__Task to carry out__
Gather every line below where "modes" appears.

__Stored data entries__
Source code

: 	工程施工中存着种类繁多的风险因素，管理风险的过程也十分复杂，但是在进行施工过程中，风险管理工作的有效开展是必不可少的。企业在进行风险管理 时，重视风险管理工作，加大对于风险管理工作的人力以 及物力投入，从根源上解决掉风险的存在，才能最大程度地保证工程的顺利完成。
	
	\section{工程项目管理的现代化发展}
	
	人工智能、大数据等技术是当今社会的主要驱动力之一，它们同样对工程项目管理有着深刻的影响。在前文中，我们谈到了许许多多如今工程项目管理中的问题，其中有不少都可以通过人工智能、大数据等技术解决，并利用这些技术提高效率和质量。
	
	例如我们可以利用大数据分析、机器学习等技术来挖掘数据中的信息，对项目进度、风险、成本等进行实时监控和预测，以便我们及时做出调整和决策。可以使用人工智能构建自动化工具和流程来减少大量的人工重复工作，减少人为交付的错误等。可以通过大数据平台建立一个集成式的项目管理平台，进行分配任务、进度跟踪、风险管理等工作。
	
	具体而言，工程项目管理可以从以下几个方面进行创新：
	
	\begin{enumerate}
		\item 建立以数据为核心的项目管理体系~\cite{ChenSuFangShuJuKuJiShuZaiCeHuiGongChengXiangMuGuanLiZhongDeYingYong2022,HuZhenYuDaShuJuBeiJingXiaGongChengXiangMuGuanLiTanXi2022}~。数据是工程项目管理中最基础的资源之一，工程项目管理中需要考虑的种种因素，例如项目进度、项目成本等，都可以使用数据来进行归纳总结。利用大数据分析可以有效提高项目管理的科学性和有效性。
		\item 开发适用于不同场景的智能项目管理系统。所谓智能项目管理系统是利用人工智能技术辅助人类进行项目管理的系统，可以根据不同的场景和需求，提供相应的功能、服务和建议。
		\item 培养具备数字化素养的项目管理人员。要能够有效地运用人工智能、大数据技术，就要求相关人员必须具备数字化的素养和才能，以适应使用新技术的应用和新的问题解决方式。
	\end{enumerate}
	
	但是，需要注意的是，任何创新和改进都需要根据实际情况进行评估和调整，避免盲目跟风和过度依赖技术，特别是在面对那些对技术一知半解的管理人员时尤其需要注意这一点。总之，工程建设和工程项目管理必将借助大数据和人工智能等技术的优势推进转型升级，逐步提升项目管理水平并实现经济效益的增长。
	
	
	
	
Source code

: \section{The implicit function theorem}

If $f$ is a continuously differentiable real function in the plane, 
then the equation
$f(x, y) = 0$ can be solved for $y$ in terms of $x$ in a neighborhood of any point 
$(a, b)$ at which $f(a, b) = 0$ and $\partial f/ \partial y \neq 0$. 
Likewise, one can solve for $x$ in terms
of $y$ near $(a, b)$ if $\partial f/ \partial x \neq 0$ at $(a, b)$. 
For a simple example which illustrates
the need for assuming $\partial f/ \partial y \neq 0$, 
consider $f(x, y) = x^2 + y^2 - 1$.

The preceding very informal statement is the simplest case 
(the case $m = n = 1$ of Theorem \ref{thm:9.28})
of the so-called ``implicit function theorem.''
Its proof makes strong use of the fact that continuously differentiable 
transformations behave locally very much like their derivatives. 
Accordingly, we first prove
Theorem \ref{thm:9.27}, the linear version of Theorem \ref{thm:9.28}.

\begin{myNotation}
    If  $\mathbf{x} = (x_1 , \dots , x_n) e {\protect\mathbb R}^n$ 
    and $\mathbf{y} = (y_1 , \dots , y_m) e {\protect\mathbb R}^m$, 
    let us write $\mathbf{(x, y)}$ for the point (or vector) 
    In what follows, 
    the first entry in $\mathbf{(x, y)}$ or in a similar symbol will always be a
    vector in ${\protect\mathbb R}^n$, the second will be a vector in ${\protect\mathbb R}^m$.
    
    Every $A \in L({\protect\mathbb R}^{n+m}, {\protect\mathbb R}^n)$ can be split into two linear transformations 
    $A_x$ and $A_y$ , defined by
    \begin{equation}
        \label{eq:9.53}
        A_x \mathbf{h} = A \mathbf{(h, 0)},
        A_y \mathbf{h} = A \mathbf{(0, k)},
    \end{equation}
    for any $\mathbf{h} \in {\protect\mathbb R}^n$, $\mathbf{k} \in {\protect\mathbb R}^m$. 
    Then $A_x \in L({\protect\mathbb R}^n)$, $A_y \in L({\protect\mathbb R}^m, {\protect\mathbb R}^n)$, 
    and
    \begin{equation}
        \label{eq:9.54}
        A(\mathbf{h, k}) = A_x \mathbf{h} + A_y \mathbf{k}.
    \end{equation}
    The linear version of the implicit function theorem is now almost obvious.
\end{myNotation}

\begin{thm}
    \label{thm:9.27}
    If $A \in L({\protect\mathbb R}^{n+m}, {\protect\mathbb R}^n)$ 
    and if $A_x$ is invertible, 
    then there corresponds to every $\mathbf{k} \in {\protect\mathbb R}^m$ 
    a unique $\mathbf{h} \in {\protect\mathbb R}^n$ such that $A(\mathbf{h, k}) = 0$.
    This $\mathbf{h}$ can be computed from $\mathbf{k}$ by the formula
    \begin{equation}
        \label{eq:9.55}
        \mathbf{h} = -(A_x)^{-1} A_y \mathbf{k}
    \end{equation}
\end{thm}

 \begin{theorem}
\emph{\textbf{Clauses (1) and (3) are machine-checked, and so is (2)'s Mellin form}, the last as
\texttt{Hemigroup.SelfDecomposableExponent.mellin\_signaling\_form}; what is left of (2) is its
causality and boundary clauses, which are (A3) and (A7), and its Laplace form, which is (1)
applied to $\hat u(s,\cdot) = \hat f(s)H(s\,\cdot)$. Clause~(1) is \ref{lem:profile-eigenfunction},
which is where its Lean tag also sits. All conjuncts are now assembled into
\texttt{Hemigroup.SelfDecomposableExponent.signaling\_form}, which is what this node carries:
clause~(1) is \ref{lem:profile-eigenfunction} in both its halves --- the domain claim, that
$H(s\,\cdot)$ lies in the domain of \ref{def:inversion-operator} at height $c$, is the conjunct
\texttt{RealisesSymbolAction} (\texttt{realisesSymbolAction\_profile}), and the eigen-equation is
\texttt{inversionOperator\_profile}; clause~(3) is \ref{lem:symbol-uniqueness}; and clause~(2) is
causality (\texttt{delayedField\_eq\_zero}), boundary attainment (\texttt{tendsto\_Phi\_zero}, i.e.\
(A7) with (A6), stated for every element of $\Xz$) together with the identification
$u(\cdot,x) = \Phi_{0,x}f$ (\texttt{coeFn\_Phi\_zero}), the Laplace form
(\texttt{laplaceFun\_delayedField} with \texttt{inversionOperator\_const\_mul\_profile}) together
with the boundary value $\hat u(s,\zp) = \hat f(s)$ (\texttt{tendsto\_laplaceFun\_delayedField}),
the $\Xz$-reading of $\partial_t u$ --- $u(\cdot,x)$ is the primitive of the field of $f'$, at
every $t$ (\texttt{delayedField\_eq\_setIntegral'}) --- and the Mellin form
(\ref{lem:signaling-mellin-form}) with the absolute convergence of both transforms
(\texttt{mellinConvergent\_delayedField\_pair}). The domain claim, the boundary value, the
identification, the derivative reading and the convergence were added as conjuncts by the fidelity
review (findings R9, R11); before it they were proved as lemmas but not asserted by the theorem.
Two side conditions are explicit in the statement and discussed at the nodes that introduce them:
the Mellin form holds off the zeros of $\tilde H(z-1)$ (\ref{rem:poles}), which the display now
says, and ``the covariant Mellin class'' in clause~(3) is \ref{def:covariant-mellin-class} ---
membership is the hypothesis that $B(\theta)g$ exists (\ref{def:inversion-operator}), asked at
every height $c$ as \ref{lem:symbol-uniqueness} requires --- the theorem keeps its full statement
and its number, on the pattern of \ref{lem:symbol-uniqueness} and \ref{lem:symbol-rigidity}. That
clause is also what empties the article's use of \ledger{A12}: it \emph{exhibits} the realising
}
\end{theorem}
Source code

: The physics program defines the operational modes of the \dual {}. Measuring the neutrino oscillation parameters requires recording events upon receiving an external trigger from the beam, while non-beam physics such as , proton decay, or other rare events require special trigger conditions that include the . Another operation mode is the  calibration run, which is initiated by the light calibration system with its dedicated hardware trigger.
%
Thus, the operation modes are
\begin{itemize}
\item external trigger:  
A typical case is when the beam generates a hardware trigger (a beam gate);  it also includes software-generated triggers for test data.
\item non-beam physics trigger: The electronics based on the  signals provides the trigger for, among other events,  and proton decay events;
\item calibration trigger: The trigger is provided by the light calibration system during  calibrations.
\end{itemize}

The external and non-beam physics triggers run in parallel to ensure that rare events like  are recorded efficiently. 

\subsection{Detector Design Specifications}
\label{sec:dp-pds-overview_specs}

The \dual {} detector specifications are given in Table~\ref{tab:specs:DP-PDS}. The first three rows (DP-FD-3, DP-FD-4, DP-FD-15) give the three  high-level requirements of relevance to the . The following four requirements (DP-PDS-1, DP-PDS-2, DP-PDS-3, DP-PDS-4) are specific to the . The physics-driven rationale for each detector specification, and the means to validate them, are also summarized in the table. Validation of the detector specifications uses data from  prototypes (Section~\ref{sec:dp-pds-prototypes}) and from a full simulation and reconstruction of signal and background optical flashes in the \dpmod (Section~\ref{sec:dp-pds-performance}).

__Task output__
: The physics program defines the operational modes of the \dual {}. Measuring the neutrino oscillation parameters requires recording events upon receiving an external trigger from the beam, while non-beam physics such as , proton decay, or other rare events require special trigger conditions that include the . Another operation mode is the  calibration run, which is initiated by the light calibration system with its dedicated hardware trigger.
Thus, the operation modes are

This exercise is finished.